The Pentagon has approved the deployment of 25,000 National Guard troops for the inauguration, while state capitals were responding to an FBI warning about possible armed protests around the US in the coming days.
The massive military presence is making Washington look like a war zone. Muriel Bowser, the Washington mayor, has implemented a state of emergency through January 21, the day after the inauguration.
Washington was bracing for possible violence following the assault on the Capitol by pro-Trump supporters that sparked the second impeachment of Donald Trump.
Much of the capital was boarded up by the weekend, while the National Mall that spans from Congress to the Lincoln Memorial was closed. A metal fence has been erected around the Capitol, while airports were increasing security precautions ahead of the inauguration on January 20.
US media reported that Capitol Police on Friday had arrested a Virginia man who tried to pass through a security checkpoint in downtown Washington with fake identification, a gun and more than 500 rounds of ammunition.

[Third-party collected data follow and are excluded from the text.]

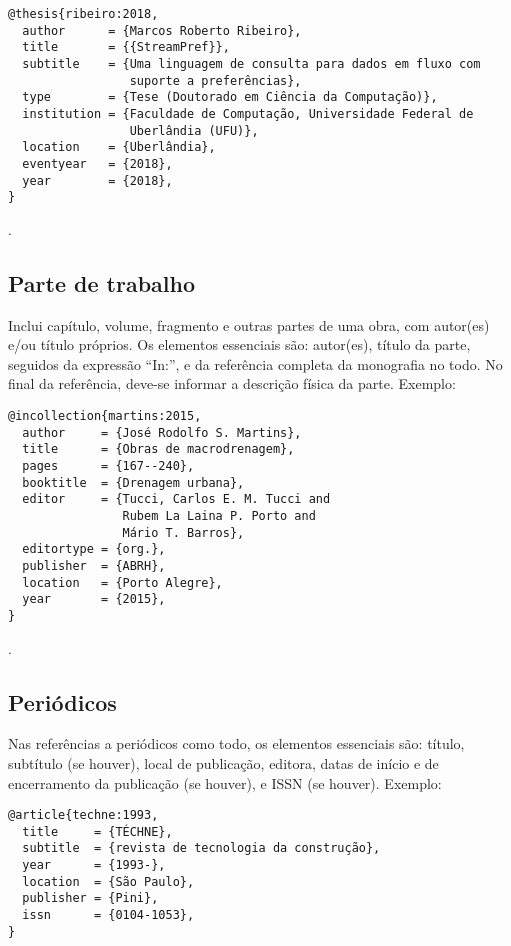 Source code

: \begin{verbatim}
@thesis{ribeiro:2018,
  author      = {Marcos Roberto Ribeiro},
  title       = {{StreamPref}},
  subtitle    = {Uma linguagem de consulta para dados em fluxo com
                 suporte a preferências},
  type        = {Tese (Doutorado em Ciência da Computação)},
  institution = {Faculdade de Computação, Universidade Federal de
                 Uberlândia (UFU)},
  location    = {Uberlândia},
  eventyear   = {2018},
  year        = {2018},
}
\end{verbatim}

\noindent
{}.

\subsection{Parte de trabalho}

Inclui capítulo, volume, fragmento e outras partes de uma obra, com autor(es) e/ou título próprios.
Os elementos essenciais são: autor(es), título da parte, seguidos da expressão ``In:'', e da referência completa da monografia no todo. No final da referência, deve-se informar a descrição física da parte.
Exemplo:

\vspace*{1em}

\begin{verbatim}
@incollection{martins:2015,
  author     = {José Rodolfo S. Martins},
  title      = {Obras de macrodrenagem},
  pages      = {167--240},
  booktitle  = {Drenagem urbana},
  editor     = {Tucci, Carlos E. M. Tucci and
                Rubem La Laina P. Porto and
                Mário T. Barros},
  editortype = {org.},
  publisher  = {ABRH},
  location   = {Porto Alegre},
  year       = {2015},
}
\end{verbatim}

\noindent
{}.

\subsection{Periódicos}

Nas referências a periódicos como todo, os elementos essenciais são: título, subtítulo (se houver), local de publicação, editora, datas de início e de encerramento da publicação (se houver), e ISSN (se houver).
Exemplo:

\vspace*{1em}

\begin{verbatim}
@article{techne:1993,
  title     = {TÉCHNE},
  subtitle  = {revista de tecnologia da construção},
  year      = {1993-},
  location  = {São Paulo},
  publisher = {Pini},
  issn      = {0104-1053},
}
\end{verbatim}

Concern about weapons prompted Facebook to ban advertisements promoting weapon accessories — expanding an existing ban on ads for weapons — and protective equipment “out of an abundance of caution”.
The security preparations — more intensive than for any inauguration in history — have added a surreal dimension to an event which had been dramatically scaled back because of the pandemic. The military presence comes as the Senate prepares to hold a trial to determine if Mr Trump should be convicted of inciting an insurrection.
The outgoing president has refused to attend the inauguration, breaking a long tradition. He will instead depart Washington for his Mar a Lago resort in Florida before Mr Biden is inaugurated before noon on Wednesday. Mr Biden will deliver an address at the inauguration, which will include musical performances by Lady Gaga and Jennifer Lopez.
Ron Klain, the incoming White House chief of staff, on Saturday said Mr Biden would use his first 10 days in office to issue executive orders to reverse actions taken by Mr Trump, including rescinding the Muslim travel ban and rejoining the Paris climate agreement.
Mr Biden will also launch a “100 day masking challenge” that will include a mandate that masks be worn on federal property and also when travelling from one state to another.
The president-elect rolled out more senior appointments, naming Wendy Sherman to serve as deputy secretary of state, and Victoria Nuland to be under-secretary of state for political affairs. He has also named many women to senior jobs at the National Security Council, including Laura Rosenberger who will serve in the critical role of senior director for China.
Mr Biden will travel from his Delaware home to Washington on Tuesday, and will spend the night before inauguration at Blair House, the state guest house across from the White House.
In recent days, Trump administration officials have been seen leaving the White House with possessions as they vacate their offices. Peter Navarro, the China trade hawk, was seen carrying a huge photograph of a meeting with President Xi Jinping while the wife of Mark Meadows, White House chief of staff, was photographed carrying a stuffed bird out of the grounds.
As the capital prepared for the inauguration, Republicans who supported the effort by Mr Trump to overturn the result of the election or were accused of inciting the recent violence, continued to lose financial support.
Loews Hotels cancelled a fundraiser that Josh Hawley, the Missouri Republican senator who was one of the strongest supporters for the baseless claim about voter fraud, was planning for Orlando for February. “We are horrified and opposed to the events at the Capitol and all who supported and incited the actions,” Loews tweeted.
Mr Hawley is one of several Republicans who are widely believed to want to run for president in 2024.